The upcoming HITB+ CyberWeek, which will take place at the Emirates Palace in Abu Dhabi on October 12–17, 2019, will see hackers and cybersecurity practitioners participate in many CTF-style competitions, but none as exciting as The Standoff.
What is it?
The Standoff is a cyberbattle that mimics the real-life arms race between hackers that attack and security specialists that defend critical infrastructure. The participating blue and red teams battle it out on an accurate model of the modern city.
Developed by cybersecurity experts at Positive Technologies, a company that specializes in protection of critical IT systems, this mock city models the digital systems of a full-fledged metropolis with infrastructure including traffic systems, electrical plants, and transportation, rounded out with ICS/SCADA equipment.
“The contest infrastructure is built using real equipment and the latest industry-specific technologies,” Michael Levin, Deputy Director of Expert Security Center at Positive Technologies, told Help Net Security.
“We know what to use because we conduct lots of penetration testing projects, so we understand what the real problems in different industries are and how vulnerabilities could be exploited. This allows us to implement a variety of attack vectors to make the cyberbattle even more exciting and unpredictable.”
Unlike regular CTF, where participants have a minimal toolkit and set of goals, in The Standoff attackers only have a high-level description of the task that could be solved in multiple ways.
“Another distinction from the CTF is that capture the flag contests are usually attack-centered, while The Standoff features several groups of participants. We have defenders, SOCs, security tools vendors, spectators. All of them are communicating and affecting each other during the battle,” he added.
“Also, every event that occurs during the cyberbattle has its resemblance in our mock town. The model works on real hardware with no emulation at all.”
Rules and limitations
Most CTF contests are limited in scope, but not The Standoff: participating teams must have different skills to solve a variety of tasks of different levels of complexity.
Attackers (red teams) have very few limits imposed: they will know most of their objectives in advance and use any tools they like.

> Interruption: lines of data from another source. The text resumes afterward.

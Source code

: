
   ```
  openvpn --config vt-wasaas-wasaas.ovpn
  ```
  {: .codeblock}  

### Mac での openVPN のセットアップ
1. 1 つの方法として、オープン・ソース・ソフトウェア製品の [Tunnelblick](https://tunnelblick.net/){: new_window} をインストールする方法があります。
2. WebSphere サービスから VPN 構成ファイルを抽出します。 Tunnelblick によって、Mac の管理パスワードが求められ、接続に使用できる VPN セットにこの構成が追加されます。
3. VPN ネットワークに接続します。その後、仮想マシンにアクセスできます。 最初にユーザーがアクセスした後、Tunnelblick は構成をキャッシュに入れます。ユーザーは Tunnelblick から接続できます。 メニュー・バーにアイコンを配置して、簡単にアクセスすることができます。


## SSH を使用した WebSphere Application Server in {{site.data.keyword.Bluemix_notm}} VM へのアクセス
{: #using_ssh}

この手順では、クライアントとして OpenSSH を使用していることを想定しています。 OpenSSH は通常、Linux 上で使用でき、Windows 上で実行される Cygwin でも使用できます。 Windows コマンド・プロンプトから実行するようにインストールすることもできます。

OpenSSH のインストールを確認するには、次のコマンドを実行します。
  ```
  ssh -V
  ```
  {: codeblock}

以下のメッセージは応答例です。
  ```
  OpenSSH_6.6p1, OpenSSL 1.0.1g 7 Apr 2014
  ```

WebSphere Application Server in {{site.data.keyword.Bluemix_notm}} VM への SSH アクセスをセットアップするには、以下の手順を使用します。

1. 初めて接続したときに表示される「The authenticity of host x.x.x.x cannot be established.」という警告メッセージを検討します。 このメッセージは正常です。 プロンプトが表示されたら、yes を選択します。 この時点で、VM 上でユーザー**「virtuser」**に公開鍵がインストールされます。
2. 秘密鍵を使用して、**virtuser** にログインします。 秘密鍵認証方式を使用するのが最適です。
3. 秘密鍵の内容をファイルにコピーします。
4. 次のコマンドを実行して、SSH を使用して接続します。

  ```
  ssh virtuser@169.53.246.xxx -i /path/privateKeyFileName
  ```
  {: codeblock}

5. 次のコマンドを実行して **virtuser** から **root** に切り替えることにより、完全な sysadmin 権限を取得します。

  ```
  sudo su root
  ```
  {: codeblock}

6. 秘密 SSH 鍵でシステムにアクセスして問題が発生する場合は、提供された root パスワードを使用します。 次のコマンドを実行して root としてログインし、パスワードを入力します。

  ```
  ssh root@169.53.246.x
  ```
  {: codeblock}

“We design tasks in a way that stimulates hackers to conduct real-time research on technologies and vulnerabilities. If they don’t do this, they will be kicked out from the infrastructure by defenders. To win, red teams need to uncover non-typical vulnerabilities, hide their activity, use non-standard techniques and approaches, and do everything very fast,” Levin explained.
Defenders (blue teams) will each be assigned a different company to defend but will have no time to study the infrastructure, find weak points, pick attack detection tools, and apply fixes before the attacks begin. They will receive a list of allowed security tools and will have limited room for maneuver to fix the infrastructure itself – their only available options will be WAF rules, NGFW policies, basic account management, and deletion of malicious payloads.
“You can’t fix all vulnerabilities and control all risks in such contest. So, to make it to the end, the blue team should be fast, well-coordinated, be very good at prioritizing and decision-making,” Levin noted, and says that three days of The Standoff combine a attacks huge corporation usually might experience for a whole year.
The winning attacker team will be the one with the highest score (points earned depend on the completed tasks). Defender teams are scored based on quickness of incident detection and the completeness of the evidence they collect.
Defender teams can consist of employees of a single real-world company.
“A lot of effort is spent on the selection of participants: we need professionals who attack and protect real infrastructures on an everyday basis. Practical experience is crucial to compete in The Standoff,” he pointed out.
Aspiring participants can apply until October 12 and will be notified if they made the cut. Teams can have up to five members. The Standoff itself will be held on October 15–17.